## TASK PROMPT
Return the lines of the data below in which the string "only" occurs.
___ RECORDED INFORMATION
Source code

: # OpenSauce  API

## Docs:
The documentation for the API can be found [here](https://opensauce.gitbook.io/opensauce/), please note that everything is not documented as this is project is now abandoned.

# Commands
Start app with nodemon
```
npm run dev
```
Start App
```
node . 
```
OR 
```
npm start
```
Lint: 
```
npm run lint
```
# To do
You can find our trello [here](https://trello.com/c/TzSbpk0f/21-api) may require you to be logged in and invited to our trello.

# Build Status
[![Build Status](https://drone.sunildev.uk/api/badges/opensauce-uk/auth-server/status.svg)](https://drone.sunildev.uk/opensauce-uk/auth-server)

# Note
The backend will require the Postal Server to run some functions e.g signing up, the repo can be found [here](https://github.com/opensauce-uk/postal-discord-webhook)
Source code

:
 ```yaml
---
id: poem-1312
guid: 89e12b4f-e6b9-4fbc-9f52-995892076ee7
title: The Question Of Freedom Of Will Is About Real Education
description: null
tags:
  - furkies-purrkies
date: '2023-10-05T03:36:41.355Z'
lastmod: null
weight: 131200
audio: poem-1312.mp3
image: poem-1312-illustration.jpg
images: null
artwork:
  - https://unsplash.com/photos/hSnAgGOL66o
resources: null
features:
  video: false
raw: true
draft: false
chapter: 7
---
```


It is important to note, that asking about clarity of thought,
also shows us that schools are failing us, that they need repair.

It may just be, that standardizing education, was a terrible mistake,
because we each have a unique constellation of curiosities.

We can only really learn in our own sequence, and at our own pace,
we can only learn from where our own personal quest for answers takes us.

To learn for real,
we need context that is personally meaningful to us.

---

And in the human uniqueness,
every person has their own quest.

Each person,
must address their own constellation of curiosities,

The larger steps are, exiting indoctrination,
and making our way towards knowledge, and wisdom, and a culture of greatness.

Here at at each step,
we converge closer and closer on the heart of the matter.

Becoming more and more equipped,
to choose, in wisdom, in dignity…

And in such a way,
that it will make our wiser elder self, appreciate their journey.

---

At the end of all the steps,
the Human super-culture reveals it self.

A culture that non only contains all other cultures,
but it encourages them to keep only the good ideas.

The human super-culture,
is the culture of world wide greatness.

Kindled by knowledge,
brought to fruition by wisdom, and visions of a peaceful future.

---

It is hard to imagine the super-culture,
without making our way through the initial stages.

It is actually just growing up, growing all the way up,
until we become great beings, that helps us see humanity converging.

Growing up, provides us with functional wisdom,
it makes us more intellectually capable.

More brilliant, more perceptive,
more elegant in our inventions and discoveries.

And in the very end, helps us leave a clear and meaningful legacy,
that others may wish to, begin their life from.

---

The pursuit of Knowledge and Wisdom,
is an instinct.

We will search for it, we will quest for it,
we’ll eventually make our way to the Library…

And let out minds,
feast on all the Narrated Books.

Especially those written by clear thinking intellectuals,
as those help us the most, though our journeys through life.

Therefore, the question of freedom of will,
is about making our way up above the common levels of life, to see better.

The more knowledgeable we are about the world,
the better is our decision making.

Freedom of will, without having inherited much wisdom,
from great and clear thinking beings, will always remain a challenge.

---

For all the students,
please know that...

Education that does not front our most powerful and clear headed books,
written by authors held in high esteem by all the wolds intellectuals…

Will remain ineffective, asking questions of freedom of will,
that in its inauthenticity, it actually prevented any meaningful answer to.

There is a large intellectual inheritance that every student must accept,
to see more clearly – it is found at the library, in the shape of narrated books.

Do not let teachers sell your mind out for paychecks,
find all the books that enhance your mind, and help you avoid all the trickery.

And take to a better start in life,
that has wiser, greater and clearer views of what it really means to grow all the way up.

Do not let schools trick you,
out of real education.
______
## RESPONSE
We can only really learn in our own sequence, and at our own pace,
we can only learn from where our own personal quest for answers takes us.
A culture that non only contains all other cultures,
but it encourages them to keep only the good ideas.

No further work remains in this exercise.